Livestock: Technology That Changed Chicago

Although livestock are not usually thought of as a technological innovation, domesticated livestock are an Old World import. As Roger Caras points out in A Perfect Harmony, none of the large North American animals have been domesticated. Near Chicago, horses were the only Old World animal to be widely embraced by the Native Americans.

For livestock to be useful to humans there are a host of associated technologies such as breeding, herding, fencing, harnesses, wagons, food preparation and meat preservation techniques.
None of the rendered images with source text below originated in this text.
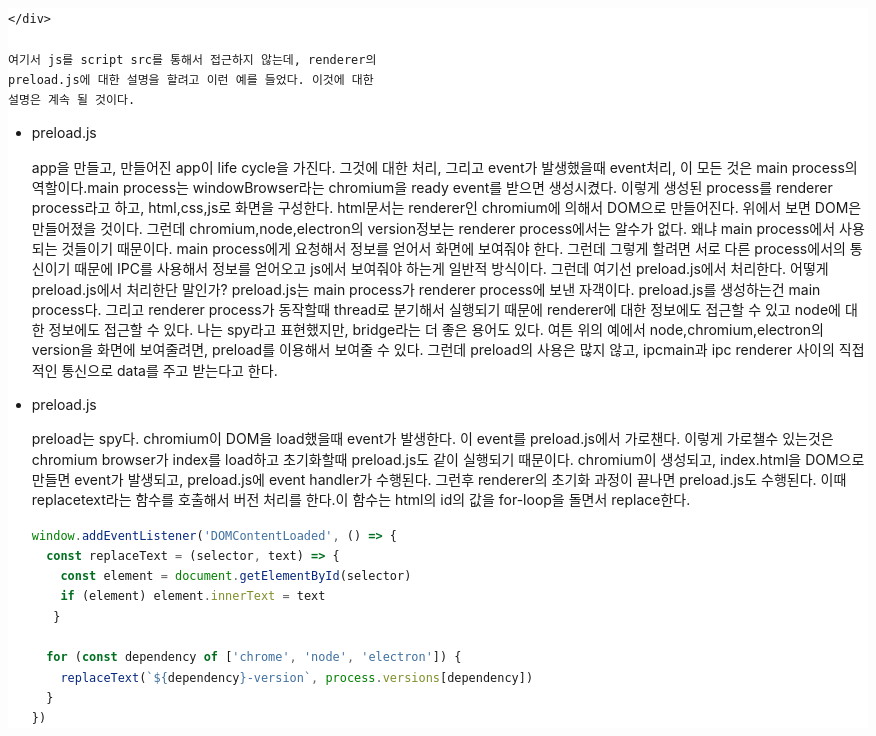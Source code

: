     </div>

    여기서 js를 script src를 통해서 접근하지 않는데, renderer의
    preload.js에 대한 설명을 할려고 이런 예를 들었다. 이것에 대한
    설명은 계속 될 것이다.



-  preload.js

    app을 만들고, 만들어진 app이 life cycle을 가진다. 그것에 대한 처리,
    그리고 event가 발생했을때 event처리, 이 모든 것은 main process의
    역할이다.main process는 windowBrowser라는 chromium을 ready event를
    받으면 생성시켰다. 이렇게 생성된 process를 renderer process라고 하고,
    html,css,js로 화면을 구성한다.  html문서는 renderer인 chromium에
    의해서 DOM으로 만들어진다. 위에서 보면 DOM은 만들어졌을 것이다. 그런데
    chromium,node,electron의 version정보는 renderer process에서는 알수가
    없다. 왜냐 main process에서 사용되는 것들이기 때문이다. main
    process에게 요청해서 정보를 얻어서 화면에 보여줘야 한다. 그런데 그렇게
    할려면 서로 다른 process에서의 통신이기 때문에 IPC를 사용해서 정보를
    얻어오고 js에서 보여줘야 하는게 일반적 방식이다. 그런데 여기선
    preload.js에서 처리한다. 어떻게 preload.js에서 처리한단 말인가?
    preload.js는 main process가 renderer process에 보낸
    자객이다. preload.js를 생성하는건 main process다. 그리고 renderer
    process가 동작할때 thread로 분기해서 실행되기 때문에 renderer에 대한
    정보에도 접근할 수 있고 node에 대한 정보에도 접근할 수 있다. 나는
    spy라고 표현했지만, bridge라는 더 좋은 용어도 있다. 여튼 위의 예에서
    node,chromium,electron의 version을 화면에 보여줄려면, preload를
    이용해서 보여줄 수 있다. 그런데 preload의 사용은 많지 않고, ipcmain과
    ipc renderer 사이의 직접적인 통신으로 data를 주고 받는다고 한다.



-  preload.js

    preload는 spy다. chromium이 DOM을 load했을때 event가 발생한다. 이
    event를 preload.js에서 가로챈다. 이렇게 가로챌수 있는것은 chromium
    browser가 index를 load하고 초기화할때 preload.js도 같이 실행되기
    때문이다. chromium이 생성되고, index.html을 DOM으로 만들면 event가
    발생되고, preload.js에 event handler가 수행된다. 그런후 renderer의
    초기화 과정이 끝나면 preload.js도 수행된다. 이때 replacetext라는
    함수를 호출해서 버전 처리를 한다.이 함수는 html의 id의 값을 for-loop을
    돌면서 replace한다.

    ```js
    window.addEventListener('DOMContentLoaded', () => {
      const replaceText = (selector, text) => {
        const element = document.getElementById(selector)
        if (element) element.innerText = text
       }

      for (const dependency of ['chrome', 'node', 'electron']) {
        replaceText(`${dependency}-version`, process.versions[dependency])
      }
    })
    ```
Chicago contributed innovations in many of these areas.

Livestock technology was important in Chicago during the 200 years from the 1770s, when Du Sable arrived, to the closure of the stockyards in 1971. When Du Sable sold up and went west in 1800 much of his prosperity depended upon his knowledge of livestock. He owned, among other things, a dairy, a horse‑drawn mill, a poultry house, a smokehouse and two barns.

I’ll write about three large domesticated animals important in Chicago: pigs, cattle and horses. Especially as the nineteenth century progressed, these animals were not born in Chicago, but raised in the countryside.

Five‑year‑old horses came to Chicago to spend the rest of their lives working. Most horses ended up in rendering plants, not for meat, which Americans wouldn’t eat, but for hides and other byproducts.

Pigs and cattle mostly came to Chicago to die in the stockyards, but milk production is also an important Chicago story.